On the topic of meetings, Tyler Cowen writes,
Often the purpose of a meeting is to flex muscles and show a demonstration of power/support for a person or idea. That may or may not be necessary, but it is boring too.
He lists other problems with meetings. I note that the main dimension on which he evaluates meetings is interesting/boring. I think that in business most people would evaluate them on the dimension of productive/time-wasting. Having recently read Randall Collins, I would suggest that the right dimension would be Emotional Energy. A good meeting will generate EE, and a bad meeting will diminish EE.
Why are there meetings within businesses and other organizations? One important purpose is to minimize the problem of people working at cross-purposes. When one part of the organization undertakes activities that hamper another part, it is demoralizing. You can mitigate this with better communication.
I learned about meetings at Freddie Mac. I started working there late in 1986, when it had only recently increased in size over the Dunbar number. In a sub-Dunbar organization, co-ordination takes place informally, requiring neither meetings nor a formal org chart. In a super-Dunbar organization, you need formal communication mechanisms.
Very shortly after I joined, an executive had us trained in how to have productive meetings. That sort of training has high leverage, because people spend a lot of time in meetings. I won’t go over everything I learned. But I will say that if you have a meeting where the organizational leader walks through a Powerpoint deck, you’re doing it wrong.
Two imperfect ways to address coordination problems in large organizations are meetings and re-organizations. The thinking behind calling a meeting is that you can get people to share information with one another. The thinking behind doing a re-organization is that you divide responsibilities in ways that minimize potential conflicts. You try to create departments within which people need to share information, while minimizing the need to share information across departments.
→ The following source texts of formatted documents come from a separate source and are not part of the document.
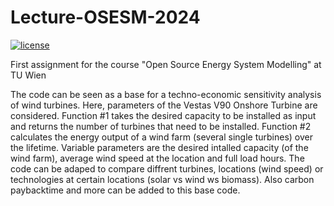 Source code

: # Lecture-OSESM-2024

[![license](https://img.shields.io/badge/license-Apache%202.0-black)](https://github.com/tschmdt/lecture-spring-2024/blob/main/LICENSE)

First assignment for the course "Open Source Energy System Modelling" at TU Wien

The code can be seen as a base for a techno-economic sensitivity analysis of wind turbines. Here, parameters of the Vestas V90 Onshore Turbine are considered.
Function #1 takes the desired capacity to be installed as input and returns the number of turbines that need to be installed.
Function #2 calculates the energy output of a wind farm (several single turbines) over the lifetime. Variable parameters are the desired intalled capacity (of the wind farm), average wind speed at the location and full load hours.
The code can be adaped to compare diffrent turbines, locations (wind speed) or technologies at certain locations (solar vs wind ws biomass). Also carbon paybacktime and more can be added to this base code.
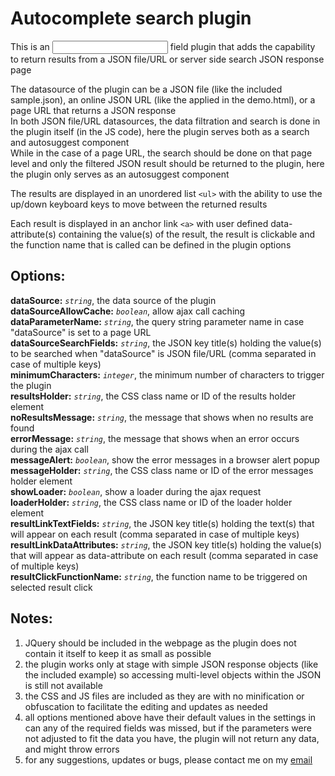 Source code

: # Autocomplete search plugin
This is an <input> field plugin that adds the capability to return results from a JSON file/URL or server side search JSON response page

The datasource of the plugin can be a JSON file (like the included sample.json), an online JSON URL (like the applied in the demo.html), or a page URL that returns a JSON response  
In both JSON file/URL datasources, the data filtration and search is done in the plugin itself (in the JS code), here the plugin serves both as a search and autosuggest component  
While in the case of a page URL, the search should be done on that page level and only the filtered JSON result should be returned to the plugin, here the plugin only serves as an autosuggest component

The results are displayed in an unordered list `<ul>` with the ability to use the up/down keyboard keys to move between the returned results

Each result is displayed in an anchor link `<a>` with user defined data-attribute(s) containing the value(s) of the result, the result is clickable and the function name that is called can be defined in the plugin options
  
  
Options:
---------
**dataSource:** *`string`*, the data source of the plugin  
**dataSourceAllowCache:** *`boolean`*, allow ajax call caching  
**dataParameterName:** *`string`*, the query string parameter name in case "dataSource" is set to a page URL  
**dataSourceSearchFields:** *`string`*, the JSON key title(s) holding the value(s) to be searched when "dataSource" is JSON file/URL (comma separated in case of multiple keys)  
**minimumCharacters:** *`integer`*, the minimum number of characters to trigger the plugin  
**resultsHolder:** *`string`*, the CSS class name or ID of the results holder element  
**noResultsMessage:** *`string`*, the message that shows when no results are found  
**errorMessage:** *`string`*, the message that shows when an error occurs during the ajax call  
**messageAlert:** *`boolean`*, show the error messages in a browser alert popup  
**messageHolder:** *`string`*, the CSS class name or ID of the error messages holder element  
**showLoader:** *`boolean`*, show a loader during the ajax request  
**loaderHolder:** *`string`*, the CSS class name or ID of the loader holder element  
**resultLinkTextFields:** *`string`*, the JSON key title(s) holding the text(s) that will appear on each result (comma separated in case of multiple keys)  
**resultLinkDataAttributes:** *`string`*, the JSON key title(s) holding the value(s) that will appear as data-attribute on each result (comma separated in case of multiple keys)  
**resultClickFunctionName:** *`string`*, the function name to be triggered on selected result click
  
  
Notes:
-------
1. JQuery should be included in the webpage as the plugin does not contain it itself to keep it as small as possible
2. the plugin works only at stage with simple JSON response objects (like the included example) so accessing multi-level objects within the JSON is still not available
3. the CSS and JS files are included as they are with no minification or obfuscation to facilitate the editing and updates as needed
4. all options mentioned above have their default values in the settings in can any of the required fields was missed, but if the parameters were not adjusted to fit the data you have, the plugin will not return any data, and might throw errors
5. for any suggestions, updates or bugs, please contact me on my [email](mailto:hisham.tj@gmail.com "Email")
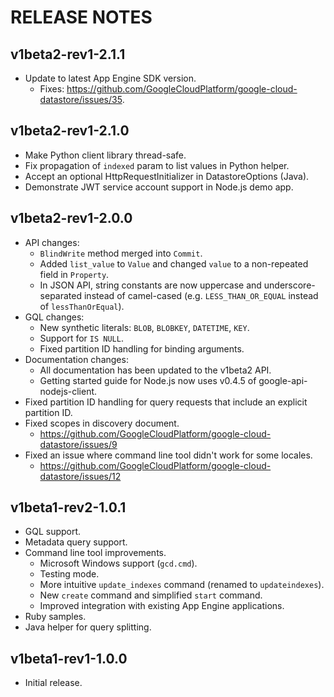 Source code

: RELEASE NOTES
=============

v1beta2-rev1-2.1.1
------------------
- Update to latest App Engine SDK version.
  - Fixes: https://github.com/GoogleCloudPlatform/google-cloud-datastore/issues/35.

v1beta2-rev1-2.1.0
------------------
- Make Python client library thread-safe.
- Fix propagation of `indexed` param to list values in Python helper.
- Accept an optional HttpRequestInitializer in DatastoreOptions (Java).
- Demonstrate JWT service account support in Node.js demo app.

v1beta2-rev1-2.0.0
------------------
- API changes:
  - `BlindWrite` method merged into `Commit`.
  - Added `list_value` to `Value` and changed `value` to a non-repeated field in `Property`.
  - In JSON API, string constants are now uppercase and underscore-separated instead of camel-cased (e.g. `LESS_THAN_OR_EQUAL` instead of `lessThanOrEqual`).
- GQL changes:
  - New synthetic literals: `BLOB`, `BLOBKEY`, `DATETIME`, `KEY`.
  - Support for `IS NULL`.
  - Fixed partition ID handling for binding arguments.
- Documentation changes:
  - All documentation has been updated to the v1beta2 API.
  - Getting started guide for Node.js now uses v0.4.5 of google-api-nodejs-client.
- Fixed partition ID handling for query requests that include an explicit partition ID.
- Fixed scopes in discovery document.
  - https://github.com/GoogleCloudPlatform/google-cloud-datastore/issues/9
- Fixed an issue where command line tool didn't work for some locales.
  - https://github.com/GoogleCloudPlatform/google-cloud-datastore/issues/12

v1beta1-rev2-1.0.1
------------------
- GQL support.
- Metadata query support.
- Command line tool improvements.
  - Microsoft Windows support (`gcd.cmd`).
  - Testing mode.
  - More intuitive `update_indexes` command (renamed to `updateindexes`).
  - New `create` command and simplified `start` command.
  - Improved integration with existing App Engine applications.
- Ruby samples.
- Java helper for query splitting.

v1beta1-rev1-1.0.0
------------------
- Initial release.
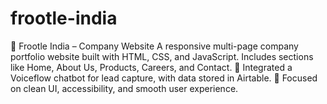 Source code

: # frootle-india
🧩 Frootle India – Company Website A responsive multi-page company portfolio website built with HTML, CSS, and JavaScript. Includes sections like Home, About Us, Products, Careers, and Contact. 💬 Integrated a Voiceflow chatbot for lead capture, with data stored in Airtable. 🎯 Focused on clean UI, accessibility, and smooth user experience.
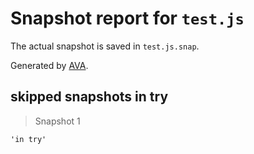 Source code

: # Snapshot report for `test.js`

The actual snapshot is saved in `test.js.snap`.

Generated by [AVA](https://avajs.dev).

## skipped snapshots in try

> Snapshot 1

    'in try'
I observed that men tended to put more faith in re-orgs, while women tended to put more faith in meetings. Women were cynical about re-orgs (as one woman put it, “When you don’t know what to do, re-org”). Men were cynical about meetings, complaining that they took time away from getting things done.
I became cynical about both. Sure, some organization structures are better than others. But trying to eliminate the need for cross-departmental communication by changing the org chart is futile. To the extent that a re-org accomplishes something, it is usually because the executives who gain power are better than the executives who get shoved aside. The new structure itself solves some communication problems but ends up creating others.
If you have a project that requires people in different departments to coordinate, then meetings at regular intervals can help build team spirit. People have to want to work with one another if the project is going to get anywhere. You want the team to have a sense of forward motion and to see progress in getting problems resolved. You want to foster high Emotional Energy.
But too often what you see at a meeting is the project manager interacting with each participant one at a time while the other participants tune out. It is like making every participant sit through each other participant’s one-on-one with the manager. That approach to meetings drains away Emotional Energy.
When I hear about Amazon’s “two-pizza teams” approach to management, it sounds like a system designed to minimize cross-departmental meetings. Maybe to male engineers this sounds like utopia. But I suspect that it tends to work less well for women. And I doubt that the system will persist.
For ordinary meetings, and in general / on average, men value the explicitly impersonal, while women value the unmentionably personal.
Men like to walk away from a meeting with an answer to the questions, "What did I learn? What was decided? What issue was fixed or avoided?" Women don't mind not having answers, not because there aren't any, but because they are the kind of social factors that are necessarily subliminal.
You can't just come out and say, "this meeting is for human social psychological maintenance, it isn't to improve coordination, to share info that isn't common knowledge, to solve problems, make decisions, or change anything, but to give people some pseudo "face time" with the boss to make them feel a little more special and important than they really are, to vent, complain, whine, and let off steam, to 'feel heard', to jockey for friendship level position in the clique and gossip to help build and strengthen bonds, and, most importantly, so that when things happen later, the boss can CYA by saying, "why didn't you bring that up at the meeting when you had the opportunity?"
For men, time is a key resource which it is rude to waste. If there's something that doesn't involve everyone, it is respectful to say "let's take that offline". For women, the 'Seinfeld Meeting' that is about nothing, only seems to be a total waste to the guys, while the women log off with the subconscious feeling that it was time well spent. A guy that says "this was a total waste of time", "just doesn't get it".
One tension I've seen come up repeatedly is that most men get that personal, social-bond benefit from impersonal-style, minimalist meetings, but not from the personal-style ones, and vice versa for women. These innate incompatibilities cannot be reconciled, they are just another cost of working together.
The "two pizza" approach is really about pushing most decisions down to the leaf nodes. Some decisions need directors and VPs but in most cases that slows things down. Especially in software where it is easy to change your mind and dump what you did for the last two weeks and start over.